Carcass by Marilena Vlachopoulou

Carcass, by contrast, sound gnarlier. It’s not a criticism. They’re tight, but they’re organic; punk; alive. The set covers the whole stretch but is mostly centred around ‘Heartwork’ (the best british metal record of the 90s? Not far off being the best metal record for my money) and the 2 albums since their comeback; ‘Surgical Steel’ and 2022’s excellent ‘Torn Arteries’. I know the songs well and having them back to back in almost a ‘greatest hits’ set makes it feel surprising just how many classics there are. There’s something stand-out in their writing for sure; Death Certificate is a highlight, as is Corporal Jigsore Quandary from Necroticism. Sure they’re a death metal band, but – throwing in some (underrated btw) stuff from Swansong into the set – they have something of Maiden or Thin Lizzy about them too. How? How does a band this full-on live – blastbeats and screaming – manage to come across almost as much Classic Rock as Grindcore? What’s interesting is that their massive progression is all here but it all sounds like Carcass live; it’s all the same band. Bill and Jeff.
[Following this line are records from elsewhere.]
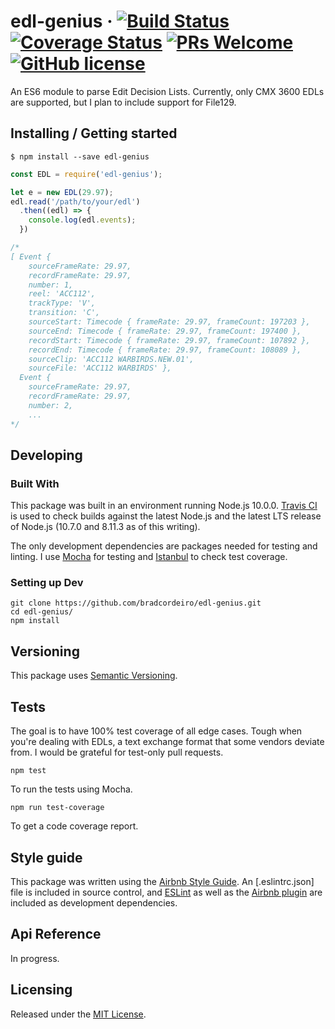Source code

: # edl-genius &middot; [![Build Status](https://img.shields.io/travis/npm/npm/latest.svg?style=flat-square)](https://travis-ci.org/bradcordeiro/edl-genius) [![Coverage Status](https://coveralls.io/repos/github/bradcordeiro/edl-genius/badge.svg?branch=master)](https://coveralls.io/github/bradcordeiro/edl-genius?branch=master) [![PRs Welcome](https://img.shields.io/badge/PRs-welcome-brightgreen.svg?style=flat-square)](http://makeapullrequest.com) [![GitHub license](https://img.shields.io/badge/license-MIT-blue.svg?style=flat-square)](https://github.com/your/your-project/blob/master/LICENSE)

An ES6 module to parse Edit Decision Lists. Currently, only CMX 3600 EDLs are supported, but I plan to include support for File129.

## Installing / Getting started

  ```shell
  $ npm install --save edl-genius
  ```

  ```javascript
  const EDL = require('edl-genius');

  let e = new EDL(29.97);
  edl.read('/path/to/your/edl')
    .then((edl) => {
      console.log(edl.events);
    })

  /*
  [ Event {
      sourceFrameRate: 29.97,
      recordFrameRate: 29.97,
      number: 1,
      reel: 'ACC112',
      trackType: 'V',
      transition: 'C',
      sourceStart: Timecode { frameRate: 29.97, frameCount: 197203 },
      sourceEnd: Timecode { frameRate: 29.97, frameCount: 197400 },
      recordStart: Timecode { frameRate: 29.97, frameCount: 107892 },
      recordEnd: Timecode { frameRate: 29.97, frameCount: 108089 },
      sourceClip: 'ACC112 WARBIRDS.NEW.01',
      sourceFile: 'ACC112 WARBIRDS' },
    Event {
      sourceFrameRate: 29.97,
      recordFrameRate: 29.97,
      number: 2,
      ...
  */
  ```

## Developing

### Built With

This package was built in an environment running Node.js 10.0.0. [Travis CI](https://travis-ci.org/bradcordeiro/edl-genius) is used to check builds against the latest Node.js and the latest LTS release of Node.js (10.7.0 and 8.11.3 as of this writing).

The only development dependencies are packages needed for testing and linting. I use [Mocha](https://mochajs.org) for testing and [Istanbul](https://istanbul.js.org) to check test coverage.

### Setting up Dev

```shell
git clone https://github.com/bradcordeiro/edl-genius.git
cd edl-genius/
npm install
```

## Versioning

This package uses [Semantic Versioning](https://semver.org).

## Tests

The goal is to have 100% test coverage of all edge cases. Tough when you're dealing with EDLs, a text exchange format that some vendors deviate from. I would be grateful for test-only pull requests.

```shell
npm test
```
To run the tests using Mocha.

```shell
npm run test-coverage
```

To get a code coverage report.


## Style guide

This package was written using the [Airbnb Style Guide](https://github.com/airbnb/javascript). An [.eslintrc.json] file is included in source control, and [ESLint](https://eslint.org) as well as the [Airbnb plugin](https://www.npmjs.com/package/eslint-config-airbnb) are included as development dependencies.

## Api Reference

In progress.

## Licensing

Released under the [MIT License](https://github.com/bradcordeiro/edl-genius/blob/master/LICENSE).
Carcass by Marilena Vlachopoulou

Their encore – after Bill Steer agrees to come back on – starts back with the old old stuff; Exhumed to Consume is appropriately horrible. Good horrible. 2 more tunes and they’re done. I never saw Carcass in the 90s, in what you would expect is their ‘prime’, but I genuinely can’t imagine they were ever better than this.